The U.S. Coast Guard is sending Seattle-based cutter Polar Star to help two ships that are trapped in Antarctic ice.
One of them is the Russian research ship from which 52 passengers were rescued by helicopter this week. The other is the Chinese ship that provided the helicopter.
The Australian Maritime Safety Authority has been coordinating rescue operations since the Akademik Shokalskiy got stuck in ice on Dec. 24. The Polar Star will cut short its planned stop in Sydney to support the AMSA’s request for assistance.
“Our highest priority is safety of life at sea, which is why we are assisting in breaking a navigational path for both of these vessels," said Vice Adm. Paul F. Zukunft, Coast Guard Pacific Area Commander. "We are pleased to learn the passengers of the Akademik Shokalskiy have been transported safely off the vessel. We are always ready and duty bound to render assistance in one of the most remote and harsh environments on the face of the globe.”
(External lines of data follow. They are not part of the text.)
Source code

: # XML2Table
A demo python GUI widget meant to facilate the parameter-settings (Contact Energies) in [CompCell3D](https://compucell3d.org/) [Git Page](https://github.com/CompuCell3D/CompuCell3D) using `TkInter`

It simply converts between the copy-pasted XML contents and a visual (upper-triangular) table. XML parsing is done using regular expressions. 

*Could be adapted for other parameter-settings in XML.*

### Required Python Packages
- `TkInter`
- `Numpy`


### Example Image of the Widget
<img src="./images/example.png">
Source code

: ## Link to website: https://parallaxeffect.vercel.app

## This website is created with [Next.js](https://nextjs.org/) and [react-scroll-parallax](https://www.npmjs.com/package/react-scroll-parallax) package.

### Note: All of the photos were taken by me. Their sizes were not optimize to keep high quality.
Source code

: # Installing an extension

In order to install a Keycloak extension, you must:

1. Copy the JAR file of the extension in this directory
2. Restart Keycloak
The Australian Maritime Safety Authority's Rescue Coordination Centre, which oversaw the rescue, said the Polar Star will leave Sydney on Sunday after taking on supplies. It would take about seven days for the Polar Star to reach Commonwealth Bay, depending on weather, AMSA said in a statement.
The Polar Star, the U.S. Coast Guard’s only active heavy polar ice breaker, left its homeport in early December on one of its primary missions, Operation Deep Freeze. The ship’s mission is to break a channel through the sea ice of McMurdo Sound to resupply and refuel the U.S. Antarctic Program’s McMurdo Station on Ross Island.
The 399-foot Polar Star is able to continuously break six feet of ice at three knots, and able to break 21 feet of ice backing and ramming.
Rescued passengers continue journey home
The Australian icebreaker carrying 52 passengers who were retrieved from an icebound ship in the Antarctic resumed its journey home after it was halted for a second potential rescue operation.
The icebreaker Aurora Australis had been traveling through pack ice toward open water after a Chinese helicopter on Thursday plucked the passengers from their stranded Russian research ship.
But Australian Maritime Safety Authority told the Aurora on Friday afternoon to stay in the area because the Chinese icebreaker that had provided the helicopter might not be able to get through the ice and may need help.
AMSA said the Aurora had been allowed on Saturday to continue its journey to Australia despite the Chinese ship remaining stuck in ice.